1.8.2 Genetic programming and graphics cards, GPUs

In the early 2000s it was noticed that the graphics cards (GPUs) used to drive computer screens were becoming increasingly powerful parallel computing devices in their own right and so people started using them for other things.

Initially GPUs were designed just to rapidly render images on the computer’s screen. To do this quickly (in real time) they comprised many parallel components all doing the same thing but for different parts of the screen. As the computer video games market took off, GPUs rapidly ramped up their processing abilities and power. Each parallel component became a fully functional processor, often with special support for operations common in graphics applications (such as reciprocal square root [56]). This was so that more of the parallel aspects of generating, rather than simply displaying, real time video could be devolved from the (serial) CPU to the (parallel) graphics card. As GPUs were often somewhat independent of the end users’ computer mother board, keen video gamers could easily upgrade their GPU. This promoted rapid technological improvement, as rival GPU manufactures sought sales by offering better and/or cheaper hardware than their rivals. However even today, GPUs essentially (like the SIMD MasPar, page 8) require their parallel processing elements, to do the same thing at the same time.

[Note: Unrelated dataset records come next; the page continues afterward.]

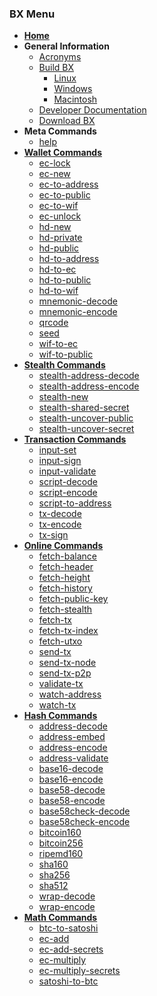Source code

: ### BX Menu
* **[Home](Home)**
* **General Information**
  * [Acronyms](Acronyms)
  * [Build BX](https://github.com/libbitcoin/libbitcoin-explorer/blob/master/README.md#installation)
    * [Linux](https://github.com/libbitcoin/libbitcoin-explorer/blob/master/README.md#debianubuntu)
    * [Windows](https://github.com/libbitcoin/libbitcoin-explorer/blob/master/README.md#windows)
    * [Macintosh](https://github.com/libbitcoin/libbitcoin-explorer/blob/master/README.md#macintosh)
  * [Developer Documentation](https://github.com/libbitcoin/libbitcoin-explorer/blob/master/README.md#bitcoin-explorer)
  * [Download BX](Download)
* **Meta Commands**
  * [help](bx-help)
* **[Wallet Commands](Wallet-Commands)**
  * [ec-lock](bx-ec-lock)
  * [ec-new](bx-ec-new)
  * [ec-to-address](bx-ec-to-address)
  * [ec-to-public](bx-ec-to-public)
  * [ec-to-wif](bx-ec-to-wif)
  * [ec-unlock](bx-ec-unlock)
  * [hd-new](bx-hd-new)
  * [hd-private](bx-hd-private)
  * [hd-public](bx-hd-public)
  * [hd-to-address](bx-hd-to-address)
  * [hd-to-ec](bx-hd-to-ec)
  * [hd-to-public](bx-hd-to-public)
  * [hd-to-wif](bx-hd-to-wif)
  * [mnemonic-decode](bx-mnemonic-decode)
  * [mnemonic-encode](bx-mnemonic-encode)
  * [qrcode](bx-qrcode)
  * [seed](bx-seed)
  * [wif-to-ec](bx-wif-to-ec)
  * [wif-to-public](bx-wif-to-public)
* **[Stealth Commands](Stealth-Commands)**
  * [stealth-address-decode](bx-stealth-address-decode)
  * [stealth-address-encode](bx-stealth-address-encode)
  * [stealth-new](bx-stealth-new)
  * [stealth-shared-secret](bx-stealth-shared-secret)
  * [stealth-uncover-public](bx-stealth-uncover-public)
  * [stealth-uncover-secret](bx-stealth-uncover-secret)
* **[Transaction Commands](Transaction-Commands)**
  * [input-set](bx-input-set)
  * [input-sign](bx-input-sign)
  * [input-validate](bx-input-validate)
  * [script-decode](bx-script-decode)
  * [script-encode](bx-script-encode)
  * [script-to-address](bx-script-to-address)
  * [tx-decode](bx-tx-decode)
  * [tx-encode](bx-tx-encode)
  * [tx-sign](bx-tx-sign)
* **[Online Commands](Online-Commands)**
  * [fetch-balance](bx-fetch-balance)
  * [fetch-header](bx-fetch-header)
  * [fetch-height](bx-fetch-height)
  * [fetch-history](bx-fetch-history)
  * [fetch-public-key](bx-fetch-public-key)
  * [fetch-stealth](bx-fetch-stealth)
  * [fetch-tx](bx-fetch-tx)
  * [fetch-tx-index](bx-fetch-tx-index)
  * [fetch-utxo](bx-fetch-utxo)
  * [send-tx](bx-send-tx)
  * [send-tx-node](bx-send-tx-node)
  * [send-tx-p2p](bx-send-tx-p2p)
  * [validate-tx](bx-validate-tx)
  * [watch-address](bx-watch-address)
  * [watch-tx](bx-watch-tx)
* **[Hash Commands](Hash-Commands)**
  * [address-decode](bx-address-decode)
  * [address-embed](bx-address-embed)
  * [address-encode](bx-address-encode)
  * [address-validate](bx-address-validate)
  * [base16-decode](bx-base16-decode)
  * [base16-encode](bx-base16-encode)
  * [base58-decode](bx-base58-decode)
  * [base58-encode](bx-base58-encode)
  * [base58check-decode](bx-base58check-decode)
  * [base58check-encode](bx-base58check-encode)
  * [bitcoin160](bx-bitcoin160)
  * [bitcoin256](bx-bitcoin256)
  * [ripemd160](bx-ripemd160)
  * [sha160](bx-sha160)
  * [sha256](bx-sha256)
  * [sha512](bx-sha512)
  * [wrap-decode](bx-wrap-decode)
  * [wrap-encode](bx-wrap-encode)
* **[Math Commands](Math-Commands)**
  * [btc-to-satoshi](bx-btc-to-satoshi)
  * [ec-add](bx-ec-add)
  * [ec-add-secrets](bx-ec-add-secrets)
  * [ec-multiply](bx-ec-multiply)
  * [ec-multiply-secrets](bx-ec-multiply-secrets)
  * [satoshi-to-btc](bx-satoshi-to-btc)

Initially GPUs were very hard to program and their support software was only designed to be used by dedicated programmers employed by video game companies. However the abundant and cheap parallel processing the GPUs offered was taken up by scientific programming, leading to the field of General-Purpose Computing on GPUs (GPGPU) [57]. As GPGPU became more popular, the GPU manufactures, particularly nVidia provided much better software support.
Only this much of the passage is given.